Sharding PRNG Keys Across Devices #2021

sanchit-gandhi · 2022-03-30T14:59:31Z

sanchit-gandhi
Mar 30, 2022

The shard_prng_key function from the flax.training.common_utils module is described as generating different PRNGs across local devices at train time:

flax/flax/training/common_utils.py

Lines 29 to 34 in cd5c4d7

    
           def shard_prng_key(prng_key): 
        
             # PRNG keys can used at train time to drive stochastic modules 
        
             # e.g. DropOut.
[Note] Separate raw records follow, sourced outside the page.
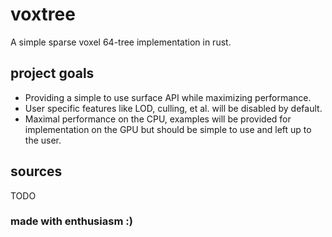 # voxtree
A simple sparse voxel 64-tree implementation in rust.

## project goals
- Providing a simple to use surface API while maximizing performance.
- User specific features like LOD, culling, et al. will be disabled by default.
- Maximal performance on the CPU, examples will be provided for implementation on the GPU but should be simple to use and left up to the user.

## sources
TODO

### made with enthusiasm :)
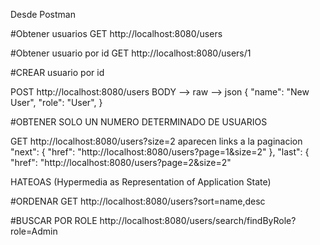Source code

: Desde Postman

#Obtener usuarios
GET http://localhost:8080/users

#Obtener usuario por id
GET http://localhost:8080/users/1

#CREAR usuario por id

POST http://localhost:8080/users
BODY --> raw --> json
{
  "name": "New User",
  "role": "User",
}

#OBTENER SOLO UN NUMERO DETERMINADO DE USUARIOS

GET http://localhost:8080/users?size=2
aparecen links a la paginacion
    "next": {
      "href": "http://localhost:8080/users?page=1&size=2"
    },
    "last": {
      "href": "http://localhost:8080/users?page=2&size=2"

      
HATEOAS (Hypermedia as Representation of Application State)


#ORDENAR
GET http://localhost:8080/users?sort=name,desc

#BUSCAR POR ROLE
http://localhost:8080/users/search/findByRole?role=Admin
We would like a different PRNG key for each local 
        
             # device so that we end up with different random numbers on each one, 
        
             # hence we split our PRNG key and put the resulting keys into the batch 
        
             return jax.random.split(prng_key, num=jax.local_device_count())

I have a somewhat conceptual question concerning this use of different PRNG keys across local devices - I'll rely on several simple examples throughout this discussion to help convey my points.

Single Device Training

First, let's assume that we are training a stochastic model on a single device. Given a batch of inputs X, we train the stochastic model f to generate predictions Y: Y = f(X). For a single forward pass, we provide the model with a single PRNG key. This PRNG key determines the stochastic behaviour of the model (for instance, the set of nodes that are dropped out in this forward pass) to generate the predictions Y:
(Inputs X, PNRG key) -> Model f -> Outputs Y
Because we only pass one key for one forward pass, we obtain the same random behaviour for the model over all training examples in the batch X. For instance, the same set of nodes are dropped out for all training examples x in the batch X.

Multiple Device Training

Single PRNG Key
Now, let's assume that we are training the same stochastic model over N multiple devices 1,...,N. In this case, we shard our batch of inputs X over our N devices, giving the sharded inputs x1,..., xN, and map our single device training step over our our N multiple devices (through pmap or pjit for example). Assuming we pass the same PRNG key to the model on each of the devices, a single forward pass looks as follows:
(x1, PNRG key) -> f -> y1
(x2, PNRG key) -> f -> y2
...
(xN, PNRG key) -> f -> yN
where yi denotes the sharded output corresponding to the sharded input xi. Since we pass the same PRNG key over all devices, the stochastic behaviour of the model is the same for each device as it was in the single device case (i.e. the same nodes are dropped out in each device as in the single device). Consequently, if we perform the inverse sharding operation on our outputs y1, y2,...yN, we obtain an output Y that is identical to that which we obtained for the single device.

Sharded PRNG Keys
The description of the shard_prng_key function alludes to the fact that the PRNG key should be sharded across devices, in addition to the batched inputs. Supposing we utilise this function to shard our single PRNG key to N PNRG keys 1,...,N, one for each device, a single forward pass is then:
(x1, PNRG key 1) -> f -> y1
(x2, PNRG key 2) -> f -> y2
...
(xN, PNRG key N) -> f -> yN
Since we have supplied the model with a different PRNG key over different devices, the stochastic nature of the model will be different over different devices. For example, different nodes will be dropped out over different devices, thus giving different outputs. As a result, performing the inverse sharding operation on the outputs y1, y2,...yN will not yield an output that is identical to the single model case. Since the model behaves differently for each of our sharded inputs xi, we have effectively split our batch of training data X into N smaller mini batches x1,..., xN.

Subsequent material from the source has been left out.